A surge of anecdotes follows, in which Aitken, starring in a real-life – but unfortunately poorly edited – thriller of first-class travel, swanky hotels and attentive girls (and “a reasonably understanding Chinese wife”), flies around Asia and Australia surreptitiously delivering and collecting untold millions in various currencies, particularly US dollars.
Stories of lucky breaks, near misses and endless money-“cleaning” missions emerge from Tokyo, Jakarta, Guam, Sydney, Saigon, Manila, Bangkok, Melbourne and more, with Aitken apparently addicted to the exhilaration of living permanently on the edge of exposure, or worse. His co-star in many of his capers is Old Faithful: a golf bag customised to carry concealed wads of cash. These were comparatively innocent times, particularly when it came to airport luggage scanners.
“Deak & Company,” he writes proudly, “was the Rolls-Royce of money-laundering, the best in the business.” Colour-coded telephones, corrupt government ministers and murders committed by brainwashed perpetrators: the novels of Len Deighton come to mind. Aitken’s is a story of a high life, of sorts – one that leaves a peculiarly sour taste.
Ultimately, his was a tawdry world, one he knew couldn’t last. It began to collapse with the Reagan administration’s expanded “war on drugs”, in which the CIA, desperate to erase its links with organised crime, would turn on Aitken and his deeply admired mentors (as well as friends, including the notorious smuggler Howard Marks). The surprise is that Aitken was so surprised, having expected everyone to play by his own loyalty-and-honour-among-thieves-style rules.
From here, the location of the reader’s sympathies will determine whether Aitken is seen as a victim of politics and a vicious US judicial system, or a dreamy (but never unscrupulous) fool too caught up in his own fantasies to read the room.

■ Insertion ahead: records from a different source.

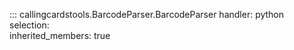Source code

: 
::: callingcardstools.BarcodeParser.BarcodeParser
    handler: python
    selection:   
	    inherited_members: true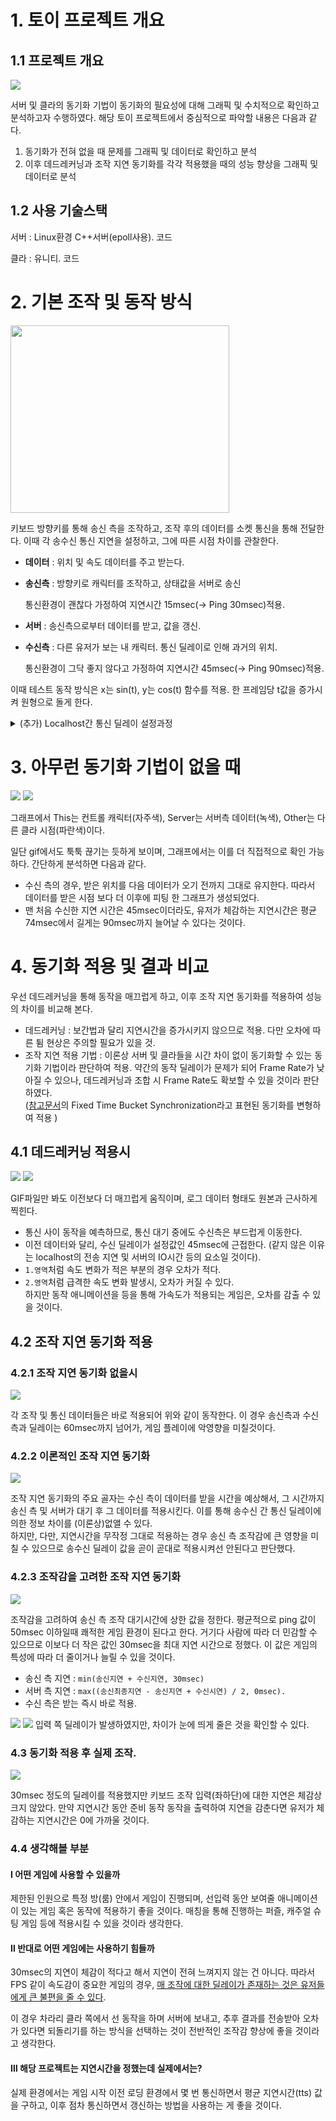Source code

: # 1. 토이 프로젝트 개요

## 1.1 프로젝트 개요
<img src=".\images\FreeMove.gif">

서버 및 클라의 동기화 기법이 동기화의 필요성에 대해 그래픽 및 수치적으로 확인하고 분석하고자 수행하였다. 해당 토이 프로젝트에서 중심적으로 파악할 내용은 다음과 같다.

1. 동기화가 전혀 없을 때 문제를 그래픽 및 데이터로 확인하고 분석
2. 이후 데드레커닝과 조작 지연 동기화를 각각 적용했을 때의 성능 향상을 그래픽 및 데이터로 분석

## 1.2 사용 기술스택

서버 : Linux환경 C++서버(epoll사용). 코드

클라 : 유니티. 코드

# 2. 기본 조작 및 동작 방식
<img src=".\images\CS.png"  width="350" height="300"/>


키보드 방향키를 통해 송신 측을 조작하고, 조작 후의 데이터를 소켓 통신을 통해 전달한다. 이때 각 송수신 통신 지연을 설정하고, 그에 따른 시점 차이를 관찰한다.

- **데이터** : 위치 및 속도 데이터를 주고 받는다.
- **송신측** : 방향키로 캐릭터를 조작하고, 상태값을 서버로 송신
    
    통신환경이 괜찮다 가정하여 지연시간 15msec(→ Ping 30msec)적용.
    
- **서버** : 송신측으로부터 데이터를 받고, 값을 갱신.
- **수신측** : 다른 유저가 보는 내 캐릭터. 통신 딜레이로 인해 과거의 위치.
    
    통신환경이 그닥 좋지 않다고 가정하여 지연시간 45msec(→ Ping 90msec)적용.

이때 테스트 동작 방식은 x는 sin(t), y는 cos(t) 함수를 적용. 한 프레임당 t값을 증가시켜 원형으로 돌게 한다. 
<details>
<summary>(추가) Localhost간 통신 딜레이 설정과정</summary>
현재 테스트 환경은 localhost 연결이므로, 지연 시간이 거의 없다. 따라서 각 데이터마다 전송 시간을 설정하여, 그 시간 이후에 보내는 방식으로 지연 시간을 구현한다.
    
    - 보낼 데이터를 queueing하고 전송 예약 시간을 기입 후 해당 시간에 전송.
    - 실제 게임에서는 게임 시작 전 로딩 도중 클라와 몇 번의 통신을 통해 평균치를 구하던가 하는 방식으로 정할 수 있을 것이다.
    
    위 GIF이미지에서 왼쪽 상단의 Send Delay값이 보내는 지연시간, Recv Delay값은 받는 지연시간이다. 클라이언트가 서로 다르다고 가정하면 보내는 쪽은 핑이 30msec, 받는쪽의 핑은 90msec인 상황이다.
</details>

# 3. 아무런 동기화 기법이 없을 때
<img src=".\images\NotDeadReckoning.gif">
<!--![NotDeadReckoning.gif](.\images\NotDeadReckoning.gif)-->
<img src=".\images\plot_NRND.png">
<!--![plot_NRND.png](images\plot_NRND.png)-->

그래프에서 This는 컨트롤 캐릭터(자주색), Server는 서버측 데이터(녹색), Other는 다른 클라 시점(파란색)이다.

일단 gif에서도 툭툭 끊기는 듯하게 보이며, 그래프에서는 이를 더 직접적으로 확인 가능하다. 간단하게 분석하면 다음과 같다.

- 수신 측의 경우, 받은 위치를 다음 데이터가 오기 전까지 그대로 유지한다. 따라서 데이터를 받은 시점 보다 더 이후에 피팅 한 그래프가 생성되었다.
- 맨 처음 수신한 지연 시간은 45msec이더라도, 유저가 체감하는 지연시간은 평균 74msec에서 길게는 90msec까지 늘어날 수 있다는 것이다.

# 4. 동기화 적용 및 결과 비교

우선 데드레커닝을 통해 동작을 매끄럽게 하고, 이후 조작 지연 동기화를 적용하여 성능의 차이를 비교해 본다.
 - 데드레커닝 : 보간법과 달리 지연시간을 증가시키지 않으므로 적용. 다만 오차에 따른 튐 현상은 주의할 필요가 있을 것.
 - 조작 지연 적용 기법 : 이론상 서버 및 클라들을 시간 차이 없이 동기화할 수 있는 동기화 기법이라 판단하여 적용. 약간의 동작 딜레이가 문제가 되어 Frame Rate가 낮아질 수 있으나, 데드레커닝과 조합 시 Frame Rate도 확보할 수 있을 것이라 판단 하였다.
</br>\([참고문서](https://m.blog.naver.com/PostView.naver?blogId=linegamedev&logNo=221061964789&targetKeyword=&targetRecommendationCode=1)의 Fixed Time Bucket Synchronization라고 표현된 동기화를 변형하여 적용 \)

## 4.1 데드레커닝 적용시
<img src=".\images\DeadReckoning.gif">
<!--![DeadReckoning.gif](images\DeadReckoning.gif)-->
<img src=".\images\plot_RND.png">
<!--![Untitled](images\plot_RND.png)-->

GIF파일만 봐도 이전보다 더 매끄럽게 움직이며, 로그 데이터 형태도 원본과 근사하게 찍힌다.

- 통신 사이 동작을 예측하므로, 통신 대기 중에도 수신측은 부드럽게 이동한다.
- 이전 데이터와 달리, 수신 딜레이가 설정값인 45msec에 근접한다.
(같지 않은 이유는 localhost의 전송 지연 및 서버의 IO시간 등의 요소일 것이다).
- `1.영역`처럼 속도 변화가 적은 부분의 경우 오차가 적다.
- `2.영역`처럼 급격한 속도 변화 발생시, 오차가 커질 수 있다. </br>하지만 동작 애니메이션을 등을 통해 가속도가 적용되는 게임은, 오차를 감출 수 있을 것이다.

## 4.2 조작 지연 동기화 적용

### 4.2.1 조작 지연 동기화 없을시
<img src=".\images\timePlot1.png">
<!--![Untitled](images\timePlot1.png)-->

각 조작 및 통신 데이터들은 바로 적용되어 위와 같이 동작한다. 이 경우 송신측과 수신측과 딜레이는 60msec까지 넘어가, 게임 플레이에 악영향을 미칠것이다.

### 4.2.2 이론적인 조작 지연 동기화
<img src=".\images\timePlot2.png">
<!--![Untitled](images\timePlot2.png)-->

 조작 지연 동기화의 주요 골자는 수신 측이 데이터를 받을 시간을 예상해서, 그 시간까지 송신 측 및 서버가 대기 후 그 데이터를 적용시킨다. 이를 통해 송수신 간 통신 딜레이에 의한 정보 차이를 \(이론상\)없앨 수 있다. </br>
 하지만, 다만, 지연시간을 무작정 그대로 적용하는 경우 송신 측 조작감에 큰 영향을 미칠 수 있으므로 송수신 딜레이 값을 곧이 곧대로 적용시켜선 안된다고 판단했다.

### 4.2.3 조작감을 고려한 조작 지연 동기화
<img src=".\images\timePlot3.png">
<!--![Untitled](images\timePlot3.png)-->

  조작감을 고려하여 송신 측 조작 대기시간에 상한 값을 정한다. 평균적으로 ping 값이 50msec 이하일때 쾌적한 게임 환경이 된다고 한다. 거기다 사람에 따라 더 민감할 수 있으므로 이보다 더 작은 값인 30msec을 최대 지연 시간으로 정했다. 이 값은 게임의 특성에 따라 더 줄이거나 늘릴 수 있을 것이다.

- 송신 측 지연 : `min(송신지연 + 수신지연, 30msec)`
- 서버 측 지연 : `max((송신최종지연 - 송신지연 + 수신시연) / 2, 0msec).` 
- 수신 측은 받는 즉시 바로 적용.
<img src=".\images\ReckoningNDelay.gif">
<!--![ReckoningNDelay.gif](images\ReckoningNDelay.gif)-->
<img src=".\images\plot_RD.png">
<!--![plot_RD.png](images\plot_RD.png)-->
입력 쪽 딜레이가 발생하였지만, 차이가 눈에 띄게 줄은 것을 확인할 수 있다.

### 4.3 동기화 적용 후 실제 조작.
<img src=".\images\FreeMove.gif">
<!--![FreeMove.gif](images\FreeMove.gif)-->

30msec 정도의 딜레이를 적용했지만 키보드 조작 입력(좌하단)에 대한 지연은 체감상 크지 않았다. 만약 지연시간 동안 준비 동작 동작을 출력하여 지연을 감춘다면 유저가 체감하는 지연시간은 0에 가까울 것이다.

### 4.4 생각해볼 부분

#### Ⅰ 어떤 게임에 사용할 수 있을까
제한된 인원으로 특정 방(룸) 안에서 게임이 진행되며, 선입력 동안 보여줄 애니메이션이 있는 게임 혹은 동작에 적용하기 좋을 것이다. 매칭을 통해 진행하는 퍼즐, 캐주얼 슈팅 게임 등에 적용시킬 수 있을 것이라 생각한다.

#### Ⅱ 반대로 어떤 게임에는 사용하기 힘들까

30msec의 지연이 체감이 적다고 해서 지연이 전혀 느껴지지 않는 건 아니다. 따라서 FPS 같이 속도감이 중요한 게임의 경우, <U>매 조작에 대한 딜레이가 존재하는 것은 유저들에게 큰 불편을 줄 수 있다</U>. 

이 경우 차라리 클라 쪽에서 선 동작을 하며 서버에 보내고, 추후  결과를 전송받아 오차가 있다면 되돌리기를 하는 방식을 선택하는 것이 전반적인 조작감 향상에 좋을 것이라고 생각한다.


#### Ⅲ 해당 프로젝트는 지연시간을 정했는데 실제에서는?

실제 환경에서는 게임 시작 이전 로딩 환경에서 몇 번 통신하면서 평균 지연시간\(tts\) 값을 구하고, 이후 점차 통신하면서 갱신하는 방법을 사용하는 게 좋을 것이다.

“I broke the law,” he writes. “I had spent my life blatantly violating currency regulations.” Such strictures, he believed, were ludicrous: what was wrong with laundering money, evading tax laws and sticking it to The Man? Aitken seems never to have heard of the social contract and doesn’t understand that one cannot pick and choose which laws, however asinine, to obey.
Nor does he bother to peek out from his cosy bubble of personal, plausible deniability to take any bearings. He revisits his decades of “moving millions of dollars for some of the world’s most notorious and shady characters – including the CIA, government officials, financiers and well-known drug lords”, without considering any related industries he might have been unwittingly supporting. How about child prostitution? People trafficking? The trade in endangered animal species? Terrorism?
A charitable verdict might describe Aitken as essentially naive. (Other assessments are available.) But today, he’s out to change the world by doing the Lord’s work. Hallelujah.